**Raw data**
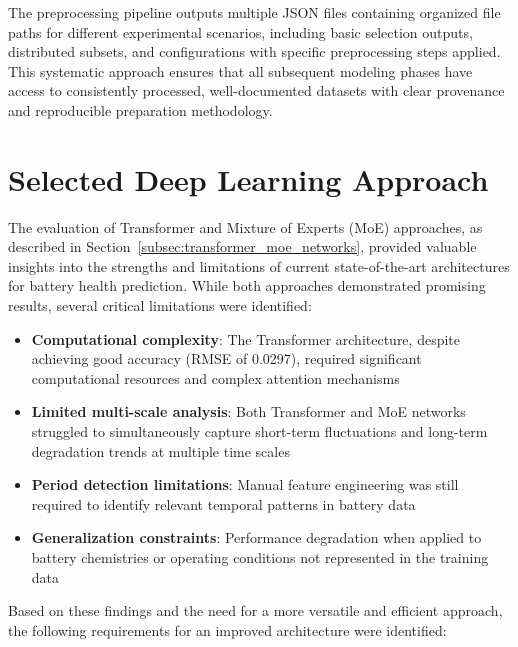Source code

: The preprocessing pipeline outputs multiple JSON files containing organized file paths for different experimental scenarios, including basic selection outputs, distributed subsets, and configurations with specific preprocessing steps applied. This systematic approach ensures that all subsequent modeling phases have access to consistently processed, well-documented datasets with clear provenance and reproducible preparation methodology.

\section{Selected Deep Learning Approach}
\label{sec:timesnet_model}

The evaluation of Transformer and Mixture of Experts (MoE) approaches, as described in Section~\ref{subsec:transformer_moe_networks}, provided valuable insights into the strengths and limitations of current state-of-the-art architectures for battery health prediction. While both approaches demonstrated promising results, several critical limitations were identified:

\begin{itemize}
    \item \textbf{Computational complexity}: The Transformer architecture, despite achieving good accuracy (RMSE of 0.0297), required significant computational resources and complex attention mechanisms
    \item \textbf{Limited multi-scale analysis}: Both Transformer and MoE networks struggled to simultaneously capture short-term fluctuations and long-term degradation trends at multiple time scales
    \item \textbf{Period detection limitations}: Manual feature engineering was still required to identify relevant temporal patterns in battery data
    \item \textbf{Generalization constraints}: Performance degradation when applied to battery chemistries or operating conditions not represented in the training data
\end{itemize}

Based on these findings and the need for a more versatile and efficient approach, the following requirements for an improved architecture were identified:

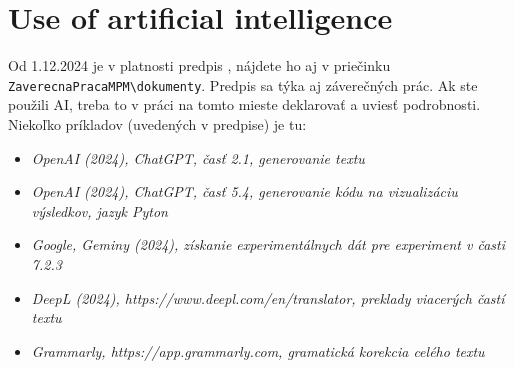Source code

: \chapter*{Use of artificial intelligence}

Od 1.12.2024 je v platnosti predpis , nájdete ho aj v priečinku \verb|ZaverecnaPracaMPM\dokumenty|. Predpis sa týka aj záverečných prác. Ak ste použili AI, treba to v práci na tomto mieste deklarovať a uviesť podrobnosti. Niekoľko príkladov (uvedených v predpise) je tu:

\begin{itemize}
	\item \textit{OpenAI (2024), ChatGPT, časť 2.1, generovanie textu}
	
	\item \textit{OpenAI (2024), ChatGPT, časť 5.4, generovanie kódu na vizualizáciu výsledkov, jazyk Pyton}
	
	\item \textit{Google, Geminy (2024), získanie experimentálnych dát pre experiment v časti 7.2.3}
	
	\item \textit{DeepL (2024), https://www.deepl.com/en/translator, preklady viacerých častí textu}
	
	\item \textit{Grammarly, https://app.grammarly.com, gramatická korekcia celého textu}
\end{itemize}
	
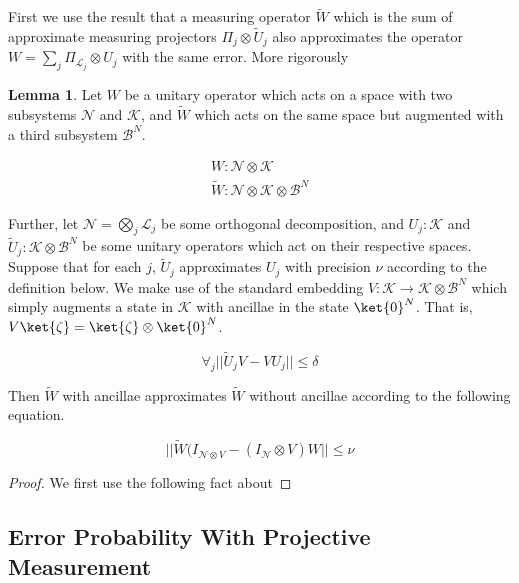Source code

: \documentclass{article}
\theoremstyle{definition} \newtheorem{lemma}{Lemma}
\theoremstyle{definition} \newtheorem{theorem}{Theorem}
\begin{document}
First we use the result that a measuring operator $\tilde{W}$
which is the sum of
approximate measuring projectors $\Pi_j \otimes \tilde{U}_j$
also approximates the operator $W = \sum_{j} \Pi_{\mathcal{L}_j} \otimes U_j$
with the same error. More rigorously

\begin{lemma}
\label{lemma:error-sum}
Let $W$ be a unitary operator which acts on a space with two subsystems
$\mathcal{N}$ and $\mathcal{K}$, and $\tilde{W}$ which acts on the same space
but augmented with a third subsystem $\mathcal{B}^N$.

\begin{eqnarray}
W : \mathcal{N} \otimes \mathcal{K}\\
\tilde{W} : \mathcal{N} \otimes \mathcal{K} \otimes \mathcal{B}^N
\end{eqnarray}

Further, let $\mathcal{N} = \bigotimes_{j} \mathcal{L}_j$
be some orthogonal decomposition, and $U_j : \mathcal{K}$ and 
$\tilde{U}_j : \mathcal{K} \otimes \mathcal{B}^N$ be some unitary operators
which act on their respective spaces. Suppose that for each $j$,
$\tilde{U}_j$ approximates $U_j$ with precision $\nu$ according to the
definition below. We make use of the standard embedding
$V:\mathcal{K} \rightarrow \mathcal{K} \otimes \mathcal{B}^N$ which simply
augments a state in $\mathcal{K}$ with ancillae in the state $\ket{0}^N$.
That is, $V\ket{\zeta} = \ket{\zeta} \otimes \ket{0}^N$.

\begin{equation}
\forall_j || \tilde{U}_j V - V U_j || \le \delta
\end{equation}

Then $\tilde{W}$ with ancillae approximates $\tilde{W}$ without ancillae
according to the following equation.

\begin{equation}
|| \tilde{W} (I_{\mathcal{N} \otimes V} - (I_{\mathcal{N}} \otimes V) W || \le \nu
\end{equation}

\end{lemma}

\begin{proof}
We first use the following fact about 
\end{proof}

\subsection{Error Probability With Projective Measurement}
\label{subsec:error-proj}



\end{document}
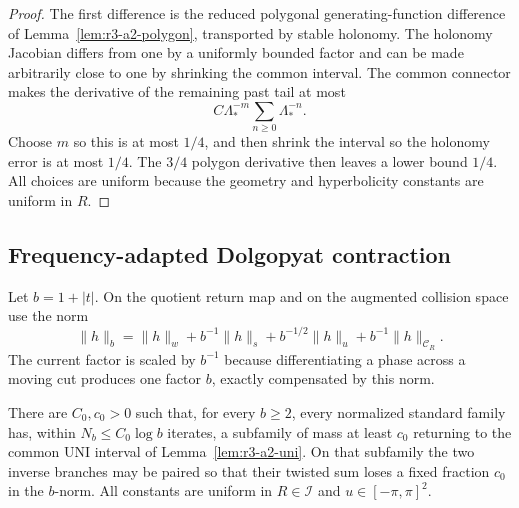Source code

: \begin{proof}
The first difference is the reduced polygonal generating-function difference
of Lemma~\ref{lem:r3-a2-polygon}, transported by stable holonomy.  The
holonomy Jacobian differs from one by a uniformly bounded factor and can be
made arbitrarily close to one by shrinking the common interval.  The common
connector makes the derivative of the remaining past tail at most
\[
 C\Lambda_*^{-m}\sum_{n\ge0}\Lambda_*^{-n}.
\]
Choose \(m\) so this is at most \(1/4\), and then shrink the interval so the
holonomy error is at most \(1/4\).  The \(3/4\) polygon derivative then leaves
a lower bound \(1/4\).  All choices are uniform because the geometry and
hyperbolicity constants are uniform in \(R\).
\end{proof}

\subsection{Frequency-adapted Dolgopyat contraction}

Let \(b=1+|t|\).  On the quotient return map and on the augmented collision
space use the norm
\[
 \|h\|_{b}
 =\|h\|_{w}+b^{-1}\|h\|_{s}
   +b^{-1/2}\|h\|_{u}
   +b^{-1}\|h\|_{\mathcal C_R}.
\]
The current factor is scaled by \(b^{-1}\) because differentiating a phase
across a moving cut produces one factor \(b\), exactly compensated by this
norm.

\begin{lemma}
\label{lem:r4-a2-dolgopyat-block}
There are \(C_0,c_0>0\) such that, for every \(b\ge2\), every normalized
standard family has, within
\(N_b\le C_0\log b\) iterates, a subfamily of mass at least \(c_0\) returning
to the common UNI interval of Lemma~\ref{lem:r3-a2-uni}.  On that subfamily the
two inverse branches may be paired so that their twisted sum loses a fixed
fraction \(c_0\) in the \(b\)-norm.  All constants are uniform in
\(R\in\mathcal I\) and \(u\in[-\pi,\pi]^2\).
\end{lemma}

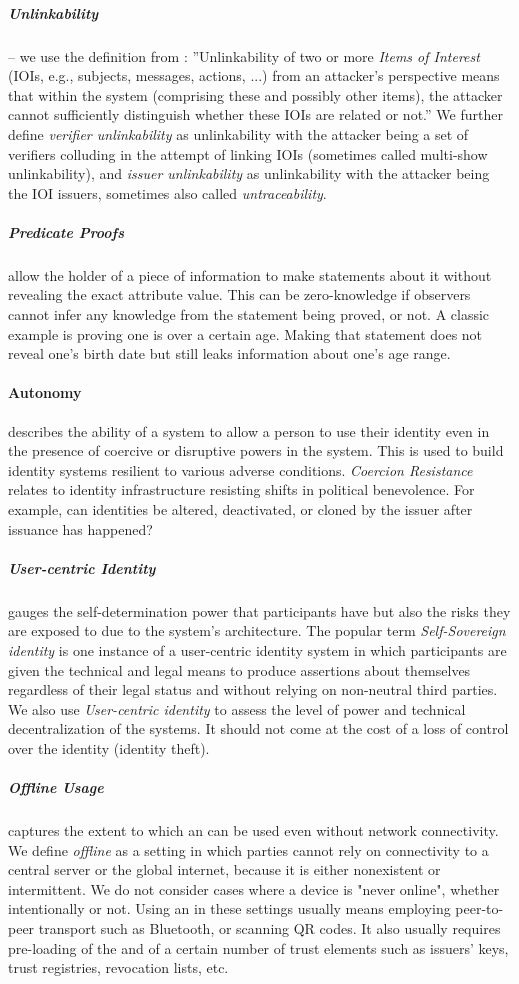 \subparagraph{Unlinkability} -- we use the definition from \cite{ph10}: ''Unlinkability of two or more \emph{Items of Interest} (IOIs, e.g., subjects, messages, actions, ...)
from an attacker’s perspective means that within the system (comprising these and
possibly other items), the attacker cannot sufficiently distinguish whether these IOIs are
related or not.''
We further define \emph{verifier unlinkability} as unlinkability with the attacker being a set of verifiers colluding in the attempt of linking IOIs (sometimes called multi-show unlinkability), and \emph{issuer unlinkability} as unlinkability with the attacker being the IOI issuers, sometimes also called \emph{untraceability}.


\subparagraph{Predicate Proofs} allow the holder of a piece of information to make statements about it without revealing the exact attribute value. This can be zero-knowledge if observers cannot infer any knowledge from the statement being proved, or not. A classic example is proving one is over a certain age. Making that statement does not reveal one's birth date but still leaks information about one's age range.


\paragraph{Autonomy} describes the ability of a system to allow a person to use their identity even in the presence of coercive or disruptive powers in the system. 
This is used to build identity systems resilient to various adverse conditions.
\emph{Coercion Resistance} relates to identity infrastructure resisting shifts in political benevolence. For example, can identities be altered, deactivated, or cloned by the issuer after issuance has happened?


\subparagraph{User-centric Identity} gauges the self-determination power that participants have but also the risks they are exposed to due to the system's architecture.
The popular term \emph{Self-Sovereign identity} is one instance of a user-centric identity system in which participants are given the technical and legal means to produce assertions about themselves regardless of their legal status and without relying on non-neutral third parties.
We also use \emph{User-centric identity} to assess the level of power and technical decentralization of the systems. 
It should not come at the cost of a loss of control over the identity (identity theft).

\subparagraph{Offline Usage} captures the extent to which an \eid{} can be used even without network connectivity.
We define \emph{offline} as a setting in which parties cannot rely on connectivity to a central server or the global internet, because it is either nonexistent or intermittent. We do not consider cases where a device is "never online", whether intentionally or not. Using an \eid{} in these settings usually means employing peer-to-peer transport such as Bluetooth, or scanning QR codes. It also usually requires pre-loading of the \eid and of a certain number of trust elements such as issuers' keys, trust registries, revocation lists, etc.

**How to complete this task**
Extract every line of the records above that contains the word "same".

**Response to this exercise**
with the same error. More rigorously
$\mathcal{N}$ and $\mathcal{K}$, and $\tilde{W}$ which acts on the same space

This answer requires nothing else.